本人には自覚も悪気もないから、余計に質が悪い。
「黒岩さん、このあと夕方まで戻らないっすね」
赤井先輩がスケジュールを確認してそう告げると、桃山さんは絶望してデスクに伏してしまった。
それから彼女は直ぐに気を取り直してデスクの下から小さな手提げを取り出すと、そこにお財布を入れてフラフラと出て行ていく。
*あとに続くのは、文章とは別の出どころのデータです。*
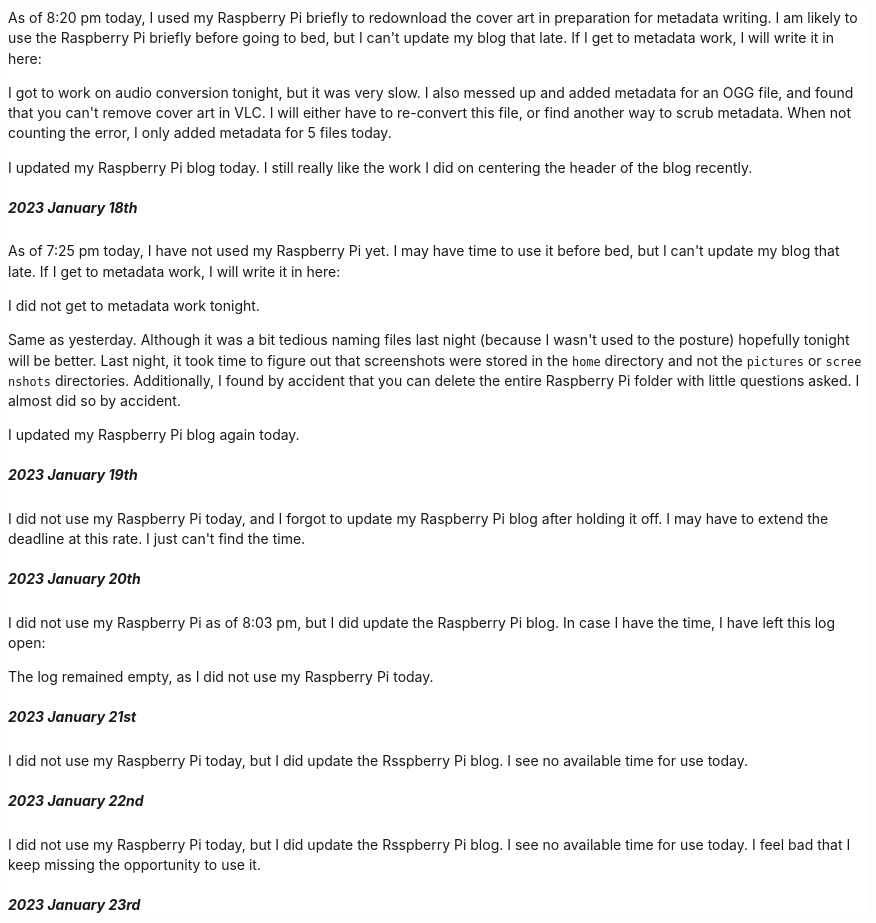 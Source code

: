 
As of 8:20 pm today, I used my Raspberry Pi briefly to redownload the cover art in preparation for metadata writing. I am likely to use the Raspberry Pi briefly before going to bed, but I can't update my blog that late. If I get to metadata work, I will write it in here:

I got to work on audio conversion tonight, but it was very slow. I also messed up and added metadata for an OGG file, and found that you can't remove cover art in VLC. I will either have to re-convert this file, or find another way to scrub metadata. When not counting the error, I only added metadata for 5 files today.

I updated my Raspberry Pi blog today. I still really like the work I did on centering the header of the blog recently.

##### 2023 January 18th



As of 7:25 pm today, I have not used my Raspberry Pi yet. I may have time to use it before bed, but I can't update my blog that late. If I get to metadata work, I will write it in here:

I did not get to metadata work tonight.

Same as yesterday. Although it was a bit tedious naming files last night (because I wasn't used to the posture) hopefully tonight will be better. Last night, it took time to figure out that screenshots were stored in the `home` directory and not the `pictures` or `screenshots` directories. Additionally, I found by accident that you can delete the entire Raspberry Pi folder with little questions asked. I almost did so by accident.

I updated my Raspberry Pi blog again today.

##### 2023 January 19th



I did not use my Raspberry Pi today, and I forgot to update my Raspberry Pi blog after holding it off. I may have to extend the deadline at this rate. I just can't find the time.

##### 2023 January 20th



I did not use my Raspberry Pi as of 8:03 pm, but I did update the Raspberry Pi blog. In case I have the time, I have left this log open:

The log remained empty, as I did not use my Raspberry Pi today.

##### 2023 January 21st



I did not use my Raspberry Pi today, but I did update the Rsspberry Pi blog. I see no available time for use today.

##### 2023 January 22nd



I did not use my Raspberry Pi today, but I did update the Rsspberry Pi blog. I see no available time for use today. I feel bad that I keep missing the opportunity to use it.

##### 2023 January 23rd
多分、早めのランチに出たのだろう。
仕事は一人でするものではないから、周りに振り回されたりもする。
でも、助けてくれるのも周りの人なんだよなあ……と、そんなことを考えると、唐突に僕は社会人として少し成長したような気持になった。
多分、気のせいだろうけど。
ピロンッと音がして、また新しいメールが届く。
「……えぇ!」
人事課から届いたメールの内容を見て、僕は思わず変な声を出してしまった。
同じメールを読んでいたのか、赤井先輩も遠い目をしている。
「新しい職種と給与レンジを設けたい……? 四月から……?」
メールには、新しい職種で採用を開始していること、既存社員からの転換を含めて三十人ほどが対象となる予定であることなどが書かれていた。
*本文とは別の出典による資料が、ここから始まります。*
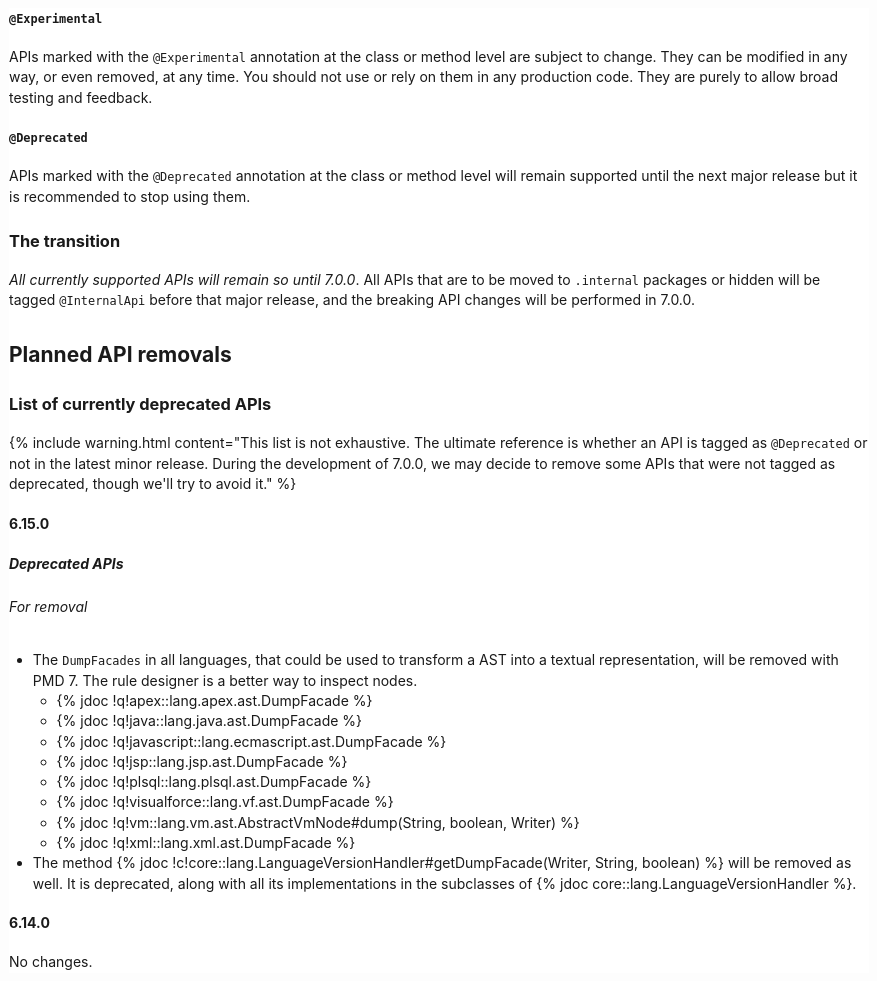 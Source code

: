 #### `@Experimental`

APIs marked with the `@Experimental` annotation at the class or method level are subject to change.
They can be modified in any way, or even removed, at any time. You should not use or rely
 on them in any production code. They are purely to allow broad testing and feedback.

#### `@Deprecated`

APIs marked with the `@Deprecated` annotation at the class or method level will remain supported
until the next major release but it is recommended to stop using them.

### The transition

*All currently supported APIs will remain so until 7.0.0*. All APIs that are to be moved to
`.internal` packages or hidden will be tagged `@InternalApi` before that major release, and
the breaking API changes will be performed in 7.0.0.

## Planned API removals

### List of currently deprecated APIs

{% include warning.html content="This list is not exhaustive. The ultimate reference is whether
an API is tagged as `@Deprecated` or not in the latest minor release. During the development of 7.0.0,
we may decide to remove some APIs that were not tagged as deprecated, though we'll try to avoid it." %}

#### 6.15.0

##### Deprecated APIs

###### For removal

*   The `DumpFacades` in all languages, that could be used to transform a AST into a textual representation,
    will be removed with PMD 7. The rule designer is a better way to inspect nodes.
    *   {% jdoc !q!apex::lang.apex.ast.DumpFacade %}
    *   {% jdoc !q!java::lang.java.ast.DumpFacade %}
    *   {% jdoc !q!javascript::lang.ecmascript.ast.DumpFacade %}
    *   {% jdoc !q!jsp::lang.jsp.ast.DumpFacade %}
    *   {% jdoc !q!plsql::lang.plsql.ast.DumpFacade %}
    *   {% jdoc !q!visualforce::lang.vf.ast.DumpFacade %}
    *   {% jdoc !q!vm::lang.vm.ast.AbstractVmNode#dump(String, boolean, Writer) %}
    *   {% jdoc !q!xml::lang.xml.ast.DumpFacade %}
*   The method {% jdoc !c!core::lang.LanguageVersionHandler#getDumpFacade(Writer, String, boolean) %} will be
    removed as well. It is deprecated, along with all its implementations in the subclasses of {% jdoc core::lang.LanguageVersionHandler %}.

#### 6.14.0

No changes.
「給与規定、改訂作業したばっかですよね? え、テーブルは、採用の方で作ってくれるんですよね?」
「やべえな」
「というか! 同じ部署なのに、なんでこのタイミングまで連絡こないんですか」
僕は思わず立ち上がって人事課の島を確認したが、そこには人一人いなかった。
採用担当室の島などは、デスクの表面が薄っすらと埃で白くなっている。
勿論、人事課側にも言い分はあるだろう。事業部から、無理やり要望を押し付けられたのかもしれない。彼らも板挟みの状態で辛いのだろうか。
だがそうは思っても、ぶつけようのない心のモヤモヤは晴れぬままだ。
「やべえな」
赤井先輩が壊れたロボットのように、先程と同じ言葉を呟いた。誰かが許せば、彼はオフィスを飛び出して海でも山でも向かったに違いない。
「やるしかねぇか……」
「はい……」
ふと目についた、カレンダー。もう、二月も終わろうとしている。
「……三月の僕らって、生きてます……?」
「生きててぇなあ……」
増えてしまったタスクを前に、僕はスケジュールの組み直しを余儀なくされてしまった。
赤井先輩と僕は桃山さんから貰った飴を口に放り込んで、よしっ! と気合を入れ直す。
僕たちの仕事は、その大部分が社員の目には触れないところで進んでいる。やっていることは殆どは目立たないし、褒められることも少ない。その割に給与計算を始めとしてミスが出来ない仕事も多いから、決して楽な仕事という訳でもない。
でも僕は、この仕事が好きだ。
会社の土台をガッチリ固めるのも、人の役に立てるところも気に入っている。
「ねえ! なんか、また相談来てるけどー?」
緑川さんが、鼻をかむついでに僕と赤井先輩に声を掛ける。
「なんか、急に会社来なくなっちゃった契約の子が、上司のパワハラがあったって労基に……」
緑川さんが読み上げたメールの内容に、僕と赤井さんの意識は遠くへ飛びかけた。
そんなこんなで色々あるけれど、僕は今日も、頑張っています。